[Provided records — start]
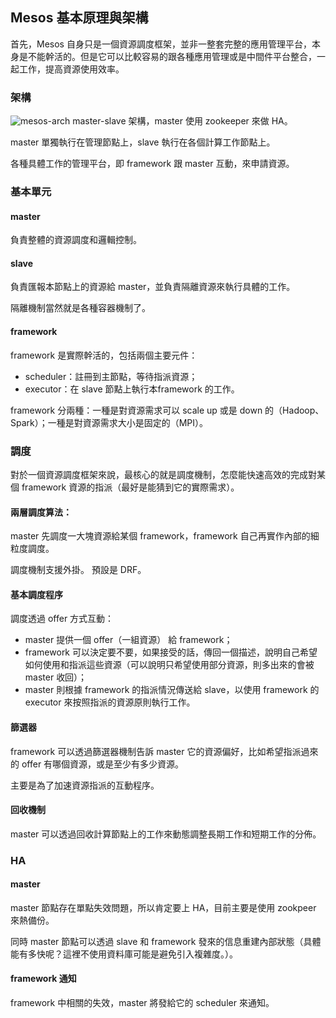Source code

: ## Mesos 基本原理與架構

首先，Mesos 自身只是一個資源調度框架，並非一整套完整的應用管理平台，本身是不能幹活的。但是它可以比較容易的跟各種應用管理或是中間件平台整合，一起工作，提高資源使用效率。

### 架構
![mesos-arch](../_images/mesos-architecture.png)
master-slave 架構，master 使用 zookeeper 來做 HA。

master 單獨執行在管理節點上，slave 執行在各個計算工作節點上。

各種具體工作的管理平台，即 framework 跟 master 互動，來申請資源。


### 基本單元

#### master
負責整體的資源調度和邏輯控制。

#### slave
負責匯報本節點上的資源給 master，並負責隔離資源來執行具體的工作。

隔離機制當然就是各種容器機制了。

#### framework
framework 是實際幹活的，包括兩個主要元件：

* scheduler：註冊到主節點，等待指派資源；
* executor：在 slave 節點上執行本framework 的工作。

framework 分兩種：一種是對資源需求可以 scale up 或是 down 的（Hadoop、Spark）；一種是對資源需求大小是固定的（MPI）。

### 調度
對於一個資源調度框架來說，最核心的就是調度機制，怎麼能快速高效的完成對某個 framework 資源的指派（最好是能猜到它的實際需求）。

#### 兩層調度算法：
master 先調度一大塊資源給某個 framework，framework 自己再實作內部的細粒度調度。

調度機制支援外掛。 預設是 DRF。

#### 基本調度程序
調度透過 offer 方式互動：

* master 提供一個 offer（一組資源） 給 framework；
* framework 可以決定要不要，如果接受的話，傳回一個描述，說明自己希望如何使用和指派這些資源（可以說明只希望使用部分資源，則多出來的會被 master 收回）；
* master 則根據 framework 的指派情況傳送給 slave，以使用 framework 的 executor 來按照指派的資源原則執行工作。

#### 篩選器
framework 可以透過篩選器機制告訴 master 它的資源偏好，比如希望指派過來的 offer 有哪個資源，或是至少有多少資源。

主要是為了加速資源指派的互動程序。

#### 回收機制
master 可以透過回收計算節點上的工作來動態調整長期工作和短期工作的分佈。


### HA

#### master
master 節點存在單點失效問題，所以肯定要上 HA，目前主要是使用 zookpeer 來熱備份。

同時 master 節點可以透過 slave 和 framework 發來的信息重建內部狀態（具體能有多快呢？這裡不使用資料庫可能是避免引入複雜度。）。

#### framework 通知
framework 中相關的失效，master 將發給它的 scheduler 來通知。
[Provided records — finish]
• Exercise objective:
One number only, please: the count of lines in the data that hold the word "slave".

• Output for this exercise:
6